まず、パイロットとロボットの乗換えができるようになり、ロボットの改造もできるようになりました。シナリオも選択肢によって、途中で分岐するようになりました。よって、ゲーム性としては、「第2次」や「第2次CB」よりも上なんですね。ゲームボーイ作品としては大健闘だといえます。
ちなみに、「第2次」では2つしか使えなかった武器が、4つまで使えるようになりました。でも、武器の宝庫である「V2アサルトバスター」には物足りなさ過ぎるんですがね。パワーUP形態なのに、ビームサーベルが削られて、接近戦のできないメカになっちゃってます。
そして、本ゲーム初のシステムは、ロボットを最大改造すれば、各種の特典が得られることです。たとえば、「V2ガンダム」が「アサルトバスター」に強化されることなどですが、NOVAのお気に入りは、「マジンガーZ ジェットスクランダー装備」の最強改造です。「移動力が+2」されて、装甲も硬く単独突撃可能な最強ユニットの一つができます。
この「最大改造のボーナス」は、その後、「魔装機神」や「F完結編」、「α」に受け継がれた意義あるシステムです。
●純粋なリメイク作品
「第2次G」がシステムやシナリオをいろいろと改善して、ある意味、異なる作品に変わってしまったのに対し、プレイステーション版のこちらは、システムやグラフィック以外、ほとんど変更ありません。
よって、物語や登場ユニットに変化はありません。おまけがあるとすれば、隠しユニットの「Gアーマー」ぐらいですね。後は、「キングゴリ」みたいな一部の敵キャラが消えたりしたぐらいですか。
シナリオは分岐もない一本道で特に付け加えることはありません。
一方、ロボットやパイロットの基本データは「第3次」に準じています。その使い勝手と感想を述べていきましょう。
●ユニットについて
まず、この作品ではアムロの乗機に困ってしまいます。初代の「ガンダム」が弱すぎるんですね。データは「第3次」とほぼ同じなんですが、そちらでは本命の「νガンダム」が登場する前に、「ディジェSeR」なる中継機が登場している。別作品でも、アムロは「νガンダム」の前は、「リ・ガズィ」に乗せることがほとんど。でも、「第2次CB」では、アムロが乗れる代わりの機体がないのです。
一応、「Gアーマー」に変形する機能を付けることもできるんですが、少々射程が延びただけで、弱さは否めない。
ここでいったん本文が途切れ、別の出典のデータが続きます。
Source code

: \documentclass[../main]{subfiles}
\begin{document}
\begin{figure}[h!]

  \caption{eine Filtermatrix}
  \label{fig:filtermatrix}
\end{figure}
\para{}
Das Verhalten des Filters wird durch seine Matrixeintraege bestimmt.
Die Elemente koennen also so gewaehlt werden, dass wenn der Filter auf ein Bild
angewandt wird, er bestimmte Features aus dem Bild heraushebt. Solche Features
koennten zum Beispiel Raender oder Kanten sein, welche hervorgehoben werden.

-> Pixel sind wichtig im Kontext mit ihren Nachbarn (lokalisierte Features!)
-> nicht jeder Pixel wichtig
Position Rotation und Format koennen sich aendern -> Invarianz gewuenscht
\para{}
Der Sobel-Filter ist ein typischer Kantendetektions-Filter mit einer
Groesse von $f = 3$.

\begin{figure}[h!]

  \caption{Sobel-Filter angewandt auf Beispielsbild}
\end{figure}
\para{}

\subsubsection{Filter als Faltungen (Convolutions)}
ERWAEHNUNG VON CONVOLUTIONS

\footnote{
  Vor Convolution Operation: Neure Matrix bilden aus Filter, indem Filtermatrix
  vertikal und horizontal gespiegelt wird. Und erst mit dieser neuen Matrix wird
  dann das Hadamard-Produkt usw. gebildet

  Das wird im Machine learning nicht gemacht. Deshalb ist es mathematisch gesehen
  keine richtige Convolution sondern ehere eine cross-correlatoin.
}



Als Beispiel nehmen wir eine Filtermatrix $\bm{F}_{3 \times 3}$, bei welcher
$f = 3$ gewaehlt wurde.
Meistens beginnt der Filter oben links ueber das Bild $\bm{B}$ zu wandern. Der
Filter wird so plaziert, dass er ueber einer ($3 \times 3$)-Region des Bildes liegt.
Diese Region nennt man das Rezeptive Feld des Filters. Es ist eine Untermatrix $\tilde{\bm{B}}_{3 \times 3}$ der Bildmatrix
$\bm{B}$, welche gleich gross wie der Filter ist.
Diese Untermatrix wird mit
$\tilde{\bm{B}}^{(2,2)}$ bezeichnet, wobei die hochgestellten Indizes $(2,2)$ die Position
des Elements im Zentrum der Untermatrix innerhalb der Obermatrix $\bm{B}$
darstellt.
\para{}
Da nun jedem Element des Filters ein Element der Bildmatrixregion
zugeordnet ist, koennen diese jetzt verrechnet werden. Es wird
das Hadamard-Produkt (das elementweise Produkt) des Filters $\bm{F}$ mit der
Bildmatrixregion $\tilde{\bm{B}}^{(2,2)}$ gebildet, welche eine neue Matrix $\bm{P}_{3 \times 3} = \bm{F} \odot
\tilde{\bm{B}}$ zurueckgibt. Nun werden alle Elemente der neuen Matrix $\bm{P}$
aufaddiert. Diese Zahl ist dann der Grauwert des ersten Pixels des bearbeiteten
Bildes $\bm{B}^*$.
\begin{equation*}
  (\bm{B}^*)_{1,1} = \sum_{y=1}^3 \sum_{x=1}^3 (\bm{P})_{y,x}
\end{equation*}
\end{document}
NOVAは、カミーユを仲間にしたり、ララァやフォウを説得した後、「Zガンダム」や「エルメス」、「サイコガンダム」を次々と拝借して、間をつないでいますが。それだけの苦労をして入手した「νガンダム」は文句なしに強く、大活躍してくれます。
「Zガンダム」は前半は強力ですが、終盤、打たれ弱さが響きますね。
「F91」はヴェスバーの射程の短さが痛いです。「CB版」のF91は「第3次」を元にしているため、弱い扱いにされて少々可愛そうです。F91は本当に作品によって、強さがまちまちなMSです。強いときは「νガンダム」に匹敵する強さを見せるのですが、弱いときは「Zガンダム」以下と。
その中で、「CB版」の出世株は「ZZ」かな、と。やっぱり、マップ兵器の「ハイメガキャノン」は強力です。「ビームコートを標準装備」ってのも、MS戦の多い「第2次」では有効です。
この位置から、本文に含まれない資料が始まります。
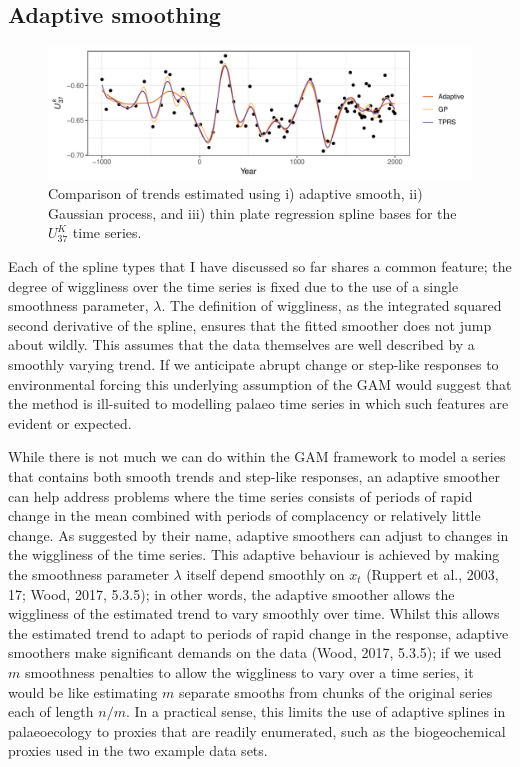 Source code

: \documentclass[12pt,]{article}
\newcommand{\uk}{\ensuremath{\mathit{U}^{\mathit{K}}_{\mathup{37}}}}
\begin{document}
\subsection{Adaptive smoothing}\label{adaptive-smoothing}

\begin{figure}

{\centering \includegraphics[width=0.8\linewidth]{manuscript_files/figure-latex/braya-so-model-comparisons-1} 

}

\caption{Comparison of trends estimated using i) adaptive smooth, ii) Gaussian process, and iii) thin plate regression spline bases for the \uk{} time series.}\label{fig:braya-so-model-comparisons}
\end{figure}

Each of the spline types that I have discussed so far shares a common
feature; the degree of wiggliness over the time series is fixed due to
the use of a single smoothness parameter, \(\lambda\). The definition of
wiggliness, as the integrated squared second derivative of the spline,
ensures that the fitted smoother does not jump about wildly. This
assumes that the data themselves are well described by a smoothly
varying trend. If we anticipate abrupt change or step-like responses to
environmental forcing this underlying assumption of the GAM would
suggest that the method is ill-suited to modelling palaeo time series in
which such features are evident or expected.

While there is not much we can do within the GAM framework to model a
series that contains both smooth trends and step-like responses, an
adaptive smoother can help address problems where the time series
consists of periods of rapid change in the mean combined with periods of
complacency or relatively little change. As suggested by their name,
adaptive smoothers can adjust to changes in the wiggliness of the time
series. This adaptive behaviour is achieved by making the smoothness
parameter \(\lambda\) itself depend smoothly on \(x_t\) (Ruppert et al.,
2003, 17; Wood, 2017, 5.3.5); in other words, the adaptive smoother
allows the wiggliness of the estimated trend to vary smoothly over time.
Whilst this allows the estimated trend to adapt to periods of rapid
change in the response, adaptive smoothers make significant demands on
the data (Wood, 2017, 5.3.5); if we used \(m\) smoothness penalties to
allow the wiggliness to vary over a time series, it would be like
estimating \(m\) separate smooths from chunks of the original series
each of length \(n/m\). In a practical sense, this limits the use of
adaptive splines in palaeoecology to proxies that are readily
enumerated, such as the biogeochemical proxies used in the two example
data sets.
\end{document}
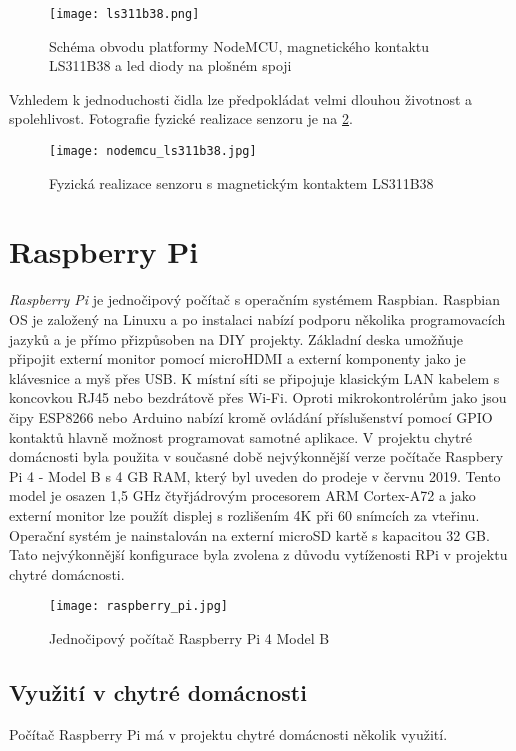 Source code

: \begin{figure}[H]
  \centering
  \texttt{[image: ls311b38.png]}
  \caption{Schéma obvodu platformy NodeMCU, magnetického kontaktu LS311B38 a led diody na plošném spoji}
  \label{fig:schema_esp_ls311b38}
\end{figure}

Vzhledem k jednoduchosti čidla lze předpokládat velmi dlouhou životnost a spolehlivost. Fotografie fyzické realizace senzoru je na \cref{fig:nodemcu_ls311b38}.

\begin{figure}[H]
  \centering
  \texttt{[image: nodemcu\_ls311b38.jpg]}
  \caption{Fyzická realizace senzoru s magnetickým kontaktem LS311B38}
  \label{fig:nodemcu_ls311b38}
\end{figure} 

\section{Raspberry Pi} \label{sec:raspberry_pi}
\textit{Raspberry Pi} je jednočipový počítač s operačním systémem Raspbian. Raspbian OS je založený na Linuxu a po instalaci nabízí podporu několika programovacích jazyků a je přímo přizpůsoben na DIY projekty. Základní deska umožňuje připojit externí monitor pomocí microHDMI a externí komponenty jako je klávesnice a myš přes USB. K místní síti se připojuje klasickým LAN kabelem s koncovkou RJ45 nebo bezdrátově přes Wi-Fi. Oproti mikrokontrolérům jako jsou čipy ESP8266 nebo Arduino nabízí kromě ovládání příslušenství pomocí GPIO kontaktů hlavně možnost programovat samotné aplikace. V projektu chytré domácnosti byla použita v současné době nejvýkonnější verze počítače Raspbery Pi 4 - Model B s 4 GB RAM, který byl uveden do prodeje v červnu 2019. Tento model je osazen 1,5 GHz čtyřjádrovým procesorem ARM Cortex-A72 a jako externí monitor lze použít displej s rozlišením 4K při 60 snímcích za vteřinu. Operační systém je nainstalován na externí microSD kartě s kapacitou 32 GB. Tato nejvýkonnější konfigurace byla zvolena z důvodu vytíženosti RPi v projektu chytré domácnosti. 

\begin{figure}[H]
  \centering
  \texttt{[image: raspberry\_pi.jpg]}
  \caption{Jednočipový počítač Raspberry Pi 4 Model B}
  \label{fig:raspberry_pi}
\end{figure} 

\subsection*{Využití v chytré domácnosti}
Počítač Raspberry Pi má v projektu chytré domácnosti několik využití.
「マジンガー」や「グレート」「グレンダイザー」は、スーパーロボットの少ない「第2次」では貴重な戦力です。甲児クンが「グレート」に乗り換えても、余った「マジンガー」にはボスやさやかさんを乗せて、マジンガートリオを有効利用しています。
そして、「ゲッター」は文句なしの最強ユニットです。ただし、精神コマンドの「気合」をかけるのに十分なポイントがないので、気力の必要な必殺技「大雪山おろし」や「シャインスパーク」をかけるために、雑魚キャラでもなるべくゲッターでとどめを刺すように気を使って行かなければなりません。
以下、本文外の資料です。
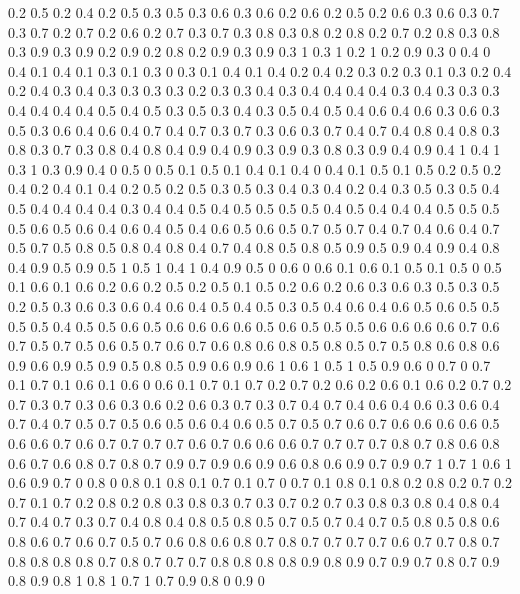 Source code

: 0.2 0.5
0.2 0.4
0.2 0.5
0.3 0.5
0.3 0.6
0.3 0.6
0.2 0.6
0.2 0.5
0.2 0.6
0.3 0.6
0.3 0.7
0.3 0.7
0.2 0.7
0.2 0.6
0.2 0.7
0.3 0.7
0.3 0.8
0.3 0.8
0.2 0.8
0.2 0.7
0.2 0.8
0.3 0.8
0.3 0.9
0.3 0.9
0.2 0.9
0.2 0.8
0.2 0.9
0.3 0.9
0.3 1
0.3 1
0.2 1
0.2 0.9
0.3 0
0.4 0
0.4 0.1
0.4 0.1
0.3 0.1
0.3 0
0.3 0.1
0.4 0.1
0.4 0.2
0.4 0.2
0.3 0.2
0.3 0.1
0.3 0.2
0.4 0.2
0.4 0.3
0.4 0.3
0.3 0.3
0.3 0.2
0.3 0.3
0.4 0.3
0.4 0.4
0.4 0.4
0.3 0.4
0.3 0.3
0.3 0.4
0.4 0.4
0.4 0.5
0.4 0.5
0.3 0.5
0.3 0.4
0.3 0.5
0.4 0.5
0.4 0.6
0.4 0.6
0.3 0.6
0.3 0.5
0.3 0.6
0.4 0.6
0.4 0.7
0.4 0.7
0.3 0.7
0.3 0.6
0.3 0.7
0.4 0.7
0.4 0.8
0.4 0.8
0.3 0.8
0.3 0.7
0.3 0.8
0.4 0.8
0.4 0.9
0.4 0.9
0.3 0.9
0.3 0.8
0.3 0.9
0.4 0.9
0.4 1
0.4 1
0.3 1
0.3 0.9
0.4 0
0.5 0
0.5 0.1
0.5 0.1
0.4 0.1
0.4 0
0.4 0.1
0.5 0.1
0.5 0.2
0.5 0.2
0.4 0.2
0.4 0.1
0.4 0.2
0.5 0.2
0.5 0.3
0.5 0.3
0.4 0.3
0.4 0.2
0.4 0.3
0.5 0.3
0.5 0.4
0.5 0.4
0.4 0.4
0.4 0.3
0.4 0.4
0.5 0.4
0.5 0.5
0.5 0.5
0.4 0.5
0.4 0.4
0.4 0.5
0.5 0.5
0.5 0.6
0.5 0.6
0.4 0.6
0.4 0.5
0.4 0.6
0.5 0.6
0.5 0.7
0.5 0.7
0.4 0.7
0.4 0.6
0.4 0.7
0.5 0.7
0.5 0.8
0.5 0.8
0.4 0.8
0.4 0.7
0.4 0.8
0.5 0.8
0.5 0.9
0.5 0.9
0.4 0.9
0.4 0.8
0.4 0.9
0.5 0.9
0.5 1
0.5 1
0.4 1
0.4 0.9
0.5 0
0.6 0
0.6 0.1
0.6 0.1
0.5 0.1
0.5 0
0.5 0.1
0.6 0.1
0.6 0.2
0.6 0.2
0.5 0.2
0.5 0.1
0.5 0.2
0.6 0.2
0.6 0.3
0.6 0.3
0.5 0.3
0.5 0.2
0.5 0.3
0.6 0.3
0.6 0.4
0.6 0.4
0.5 0.4
0.5 0.3
0.5 0.4
0.6 0.4
0.6 0.5
0.6 0.5
0.5 0.5
0.5 0.4
0.5 0.5
0.6 0.5
0.6 0.6
0.6 0.6
0.5 0.6
0.5 0.5
0.5 0.6
0.6 0.6
0.6 0.7
0.6 0.7
0.5 0.7
0.5 0.6
0.5 0.7
0.6 0.7
0.6 0.8
0.6 0.8
0.5 0.8
0.5 0.7
0.5 0.8
0.6 0.8
0.6 0.9
0.6 0.9
0.5 0.9
0.5 0.8
0.5 0.9
0.6 0.9
0.6 1
0.6 1
0.5 1
0.5 0.9
0.6 0
0.7 0
0.7 0.1
0.7 0.1
0.6 0.1
0.6 0
0.6 0.1
0.7 0.1
0.7 0.2
0.7 0.2
0.6 0.2
0.6 0.1
0.6 0.2
0.7 0.2
0.7 0.3
0.7 0.3
0.6 0.3
0.6 0.2
0.6 0.3
0.7 0.3
0.7 0.4
0.7 0.4
0.6 0.4
0.6 0.3
0.6 0.4
0.7 0.4
0.7 0.5
0.7 0.5
0.6 0.5
0.6 0.4
0.6 0.5
0.7 0.5
0.7 0.6
0.7 0.6
0.6 0.6
0.6 0.5
0.6 0.6
0.7 0.6
0.7 0.7
0.7 0.7
0.6 0.7
0.6 0.6
0.6 0.7
0.7 0.7
0.7 0.8
0.7 0.8
0.6 0.8
0.6 0.7
0.6 0.8
0.7 0.8
0.7 0.9
0.7 0.9
0.6 0.9
0.6 0.8
0.6 0.9
0.7 0.9
0.7 1
0.7 1
0.6 1
0.6 0.9
0.7 0
0.8 0
0.8 0.1
0.8 0.1
0.7 0.1
0.7 0
0.7 0.1
0.8 0.1
0.8 0.2
0.8 0.2
0.7 0.2
0.7 0.1
0.7 0.2
0.8 0.2
0.8 0.3
0.8 0.3
0.7 0.3
0.7 0.2
0.7 0.3
0.8 0.3
0.8 0.4
0.8 0.4
0.7 0.4
0.7 0.3
0.7 0.4
0.8 0.4
0.8 0.5
0.8 0.5
0.7 0.5
0.7 0.4
0.7 0.5
0.8 0.5
0.8 0.6
0.8 0.6
0.7 0.6
0.7 0.5
0.7 0.6
0.8 0.6
0.8 0.7
0.8 0.7
0.7 0.7
0.7 0.6
0.7 0.7
0.8 0.7
0.8 0.8
0.8 0.8
0.7 0.8
0.7 0.7
0.7 0.8
0.8 0.8
0.8 0.9
0.8 0.9
0.7 0.9
0.7 0.8
0.7 0.9
0.8 0.9
0.8 1
0.8 1
0.7 1
0.7 0.9
0.8 0
0.9 0

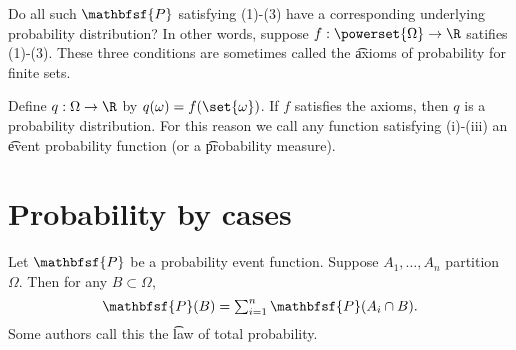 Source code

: Do all such $\mathbfsf{P} $ satisfying (1)-(3) have a corresponding underlying probability distribution?
In other words, suppose $f: \powerset{\Omega } \to \R $ satifies (1)-(3).
These three conditions are sometimes called the \t{axioms of probability for finite sets}.

Define $q: \Omega  \to \R $ by $q(\omega ) = f(\set{\omega })$.
If $f$ satisfies the axioms, then $q$ is a probability distribution.
For this reason we call any function satisfying (i)-(iii) an \t{event probability function} (or a \t{probability measure}).

\section*{Probability by cases}

Let $\mathbfsf{P} $ be a probability event function.
Suppose $A_1, \dots , A_n$ partition $\Omega $.
Then for any $B \subset \Omega $,
  \[
\textstyle
\mathbfsf{P} (B) = \sum_{i = 1}^{n} \mathbfsf{P} (A_i \cap B).
  \]
Some authors call this the \t{law of total probability}.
そして「CB版」では、「テキサスマック」と「ゲッターQ」という脇役ユニットが仲間について来るようになったので、有効活用させてやりたいところです。でも、「マック」はともかく、「ゲッターQ」は使えないよなあ。一応、ゲッタービームが付いているけど、威力がしょぼしょぼだし。射程1の武器しかないからね。育てたところで、「愛」(全員完全回復コマンド)が使えるほど精神ポイントたまらないし。趣味以外で育てるのはムダと断言。でも、他の作品にはほとんど登場しないレアユニットという理由だけで、育てようとしたのはNOVAです。
●パイロットについて
とにかく精神ポイントが少なすぎ。
ついでにMSパイロットは攻撃力弱すぎ。そんなわけで、支援攻撃以上の役割は期待しないほうが得。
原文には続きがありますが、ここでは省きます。